Print nothing except the lines of the listing below from the line with "- Step 2: Resolution" to the line with "Push artistic boundaries", each exactly as written, both ends included.
• • • •
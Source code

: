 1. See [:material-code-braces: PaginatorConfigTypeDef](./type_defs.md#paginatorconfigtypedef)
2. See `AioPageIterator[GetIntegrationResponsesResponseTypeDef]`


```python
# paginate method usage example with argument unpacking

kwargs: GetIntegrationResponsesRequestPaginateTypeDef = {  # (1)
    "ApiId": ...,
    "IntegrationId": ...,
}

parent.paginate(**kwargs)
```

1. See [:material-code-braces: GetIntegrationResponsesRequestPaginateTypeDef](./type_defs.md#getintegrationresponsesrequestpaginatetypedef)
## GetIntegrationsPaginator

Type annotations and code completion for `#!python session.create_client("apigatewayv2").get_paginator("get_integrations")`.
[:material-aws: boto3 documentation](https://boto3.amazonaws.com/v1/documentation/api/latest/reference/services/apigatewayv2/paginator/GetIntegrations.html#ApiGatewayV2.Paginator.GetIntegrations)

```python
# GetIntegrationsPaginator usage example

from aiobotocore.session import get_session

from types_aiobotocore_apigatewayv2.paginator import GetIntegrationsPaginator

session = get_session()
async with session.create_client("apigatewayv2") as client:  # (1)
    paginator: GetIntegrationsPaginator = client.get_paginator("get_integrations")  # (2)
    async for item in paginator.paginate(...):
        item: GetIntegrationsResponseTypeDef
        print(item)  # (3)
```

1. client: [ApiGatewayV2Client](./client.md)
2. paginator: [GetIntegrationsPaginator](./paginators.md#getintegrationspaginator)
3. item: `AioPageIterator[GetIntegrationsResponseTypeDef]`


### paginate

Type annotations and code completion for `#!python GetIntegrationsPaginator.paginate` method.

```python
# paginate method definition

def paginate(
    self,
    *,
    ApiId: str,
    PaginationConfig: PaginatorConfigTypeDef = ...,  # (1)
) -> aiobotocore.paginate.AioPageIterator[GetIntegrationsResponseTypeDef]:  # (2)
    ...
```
• • • •
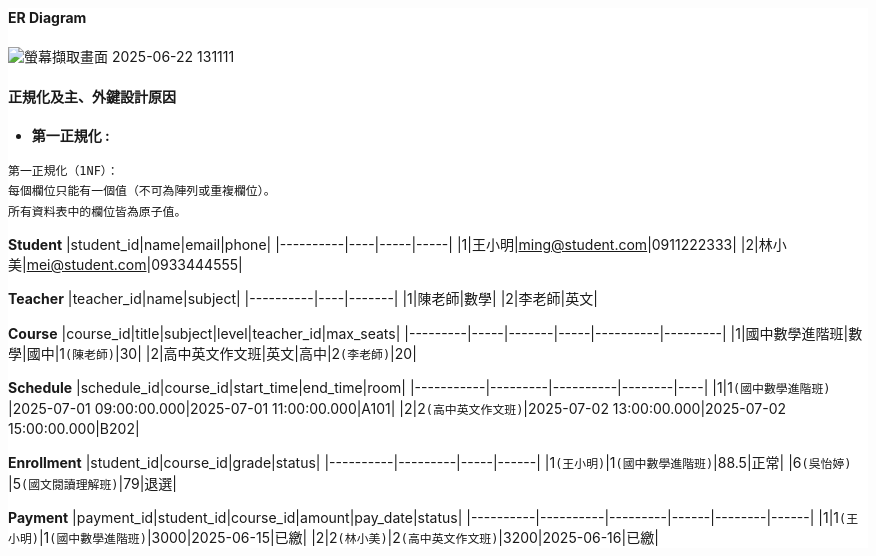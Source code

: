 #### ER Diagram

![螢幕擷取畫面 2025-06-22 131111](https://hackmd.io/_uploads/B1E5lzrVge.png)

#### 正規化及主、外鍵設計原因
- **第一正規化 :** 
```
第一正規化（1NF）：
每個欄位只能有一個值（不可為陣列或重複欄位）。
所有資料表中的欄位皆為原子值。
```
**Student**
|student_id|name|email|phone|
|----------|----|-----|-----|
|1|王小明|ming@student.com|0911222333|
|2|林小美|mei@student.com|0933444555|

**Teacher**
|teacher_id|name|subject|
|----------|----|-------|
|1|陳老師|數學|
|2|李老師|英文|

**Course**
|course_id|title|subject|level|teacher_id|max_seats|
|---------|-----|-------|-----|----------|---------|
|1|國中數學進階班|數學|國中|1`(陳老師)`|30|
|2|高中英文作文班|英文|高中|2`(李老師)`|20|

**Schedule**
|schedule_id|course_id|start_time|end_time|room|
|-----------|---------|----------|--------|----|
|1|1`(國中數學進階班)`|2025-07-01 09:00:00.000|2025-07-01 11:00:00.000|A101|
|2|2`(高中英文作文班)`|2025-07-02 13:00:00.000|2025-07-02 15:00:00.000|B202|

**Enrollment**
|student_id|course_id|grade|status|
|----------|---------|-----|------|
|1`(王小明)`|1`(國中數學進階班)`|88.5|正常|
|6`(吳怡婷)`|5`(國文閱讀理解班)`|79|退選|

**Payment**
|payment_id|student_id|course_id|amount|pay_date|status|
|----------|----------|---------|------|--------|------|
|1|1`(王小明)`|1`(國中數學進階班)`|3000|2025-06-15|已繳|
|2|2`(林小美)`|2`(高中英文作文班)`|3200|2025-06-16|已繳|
• • • •
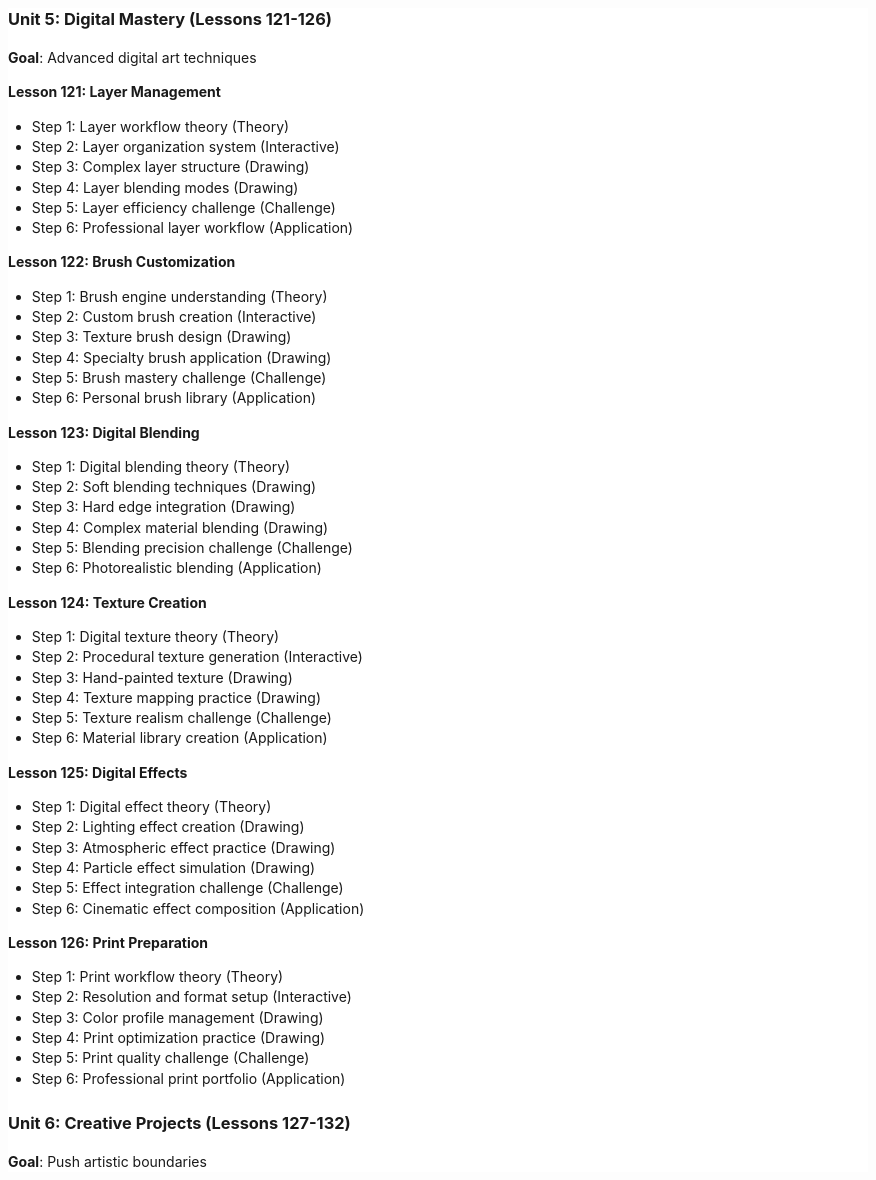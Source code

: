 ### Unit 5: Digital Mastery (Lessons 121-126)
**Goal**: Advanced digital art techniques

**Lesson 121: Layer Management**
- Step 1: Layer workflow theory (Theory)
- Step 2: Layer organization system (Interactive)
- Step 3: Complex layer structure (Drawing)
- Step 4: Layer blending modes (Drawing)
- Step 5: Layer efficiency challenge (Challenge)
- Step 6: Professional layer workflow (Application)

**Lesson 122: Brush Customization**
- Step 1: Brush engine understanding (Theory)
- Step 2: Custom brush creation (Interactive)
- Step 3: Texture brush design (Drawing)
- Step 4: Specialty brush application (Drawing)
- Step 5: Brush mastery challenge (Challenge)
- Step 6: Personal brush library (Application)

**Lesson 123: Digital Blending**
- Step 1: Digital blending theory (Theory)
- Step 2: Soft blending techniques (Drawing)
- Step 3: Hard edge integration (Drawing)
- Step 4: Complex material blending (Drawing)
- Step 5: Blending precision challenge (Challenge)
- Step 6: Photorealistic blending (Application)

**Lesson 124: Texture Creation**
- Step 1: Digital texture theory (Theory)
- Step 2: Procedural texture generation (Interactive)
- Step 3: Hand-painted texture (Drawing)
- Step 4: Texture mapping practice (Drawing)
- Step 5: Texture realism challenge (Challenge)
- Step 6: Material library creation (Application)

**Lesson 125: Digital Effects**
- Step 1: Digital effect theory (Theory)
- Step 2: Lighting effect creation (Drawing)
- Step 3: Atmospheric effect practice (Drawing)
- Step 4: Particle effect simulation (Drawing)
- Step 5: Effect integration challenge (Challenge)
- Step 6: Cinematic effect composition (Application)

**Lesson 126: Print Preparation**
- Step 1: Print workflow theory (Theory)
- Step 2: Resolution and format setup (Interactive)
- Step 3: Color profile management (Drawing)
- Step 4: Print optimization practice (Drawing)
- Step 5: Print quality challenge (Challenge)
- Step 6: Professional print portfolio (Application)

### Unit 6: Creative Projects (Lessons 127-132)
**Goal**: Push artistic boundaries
• • • •
- _Exercise result_
- Step 2: Resolution and format setup (Interactive)
- Step 3: Color profile management (Drawing)
- Step 4: Print optimization practice (Drawing)
- Step 5: Print quality challenge (Challenge)
- Step 6: Professional print portfolio (Application)

### Unit 6: Creative Projects (Lessons 127-132)
**Goal**: Push artistic boundaries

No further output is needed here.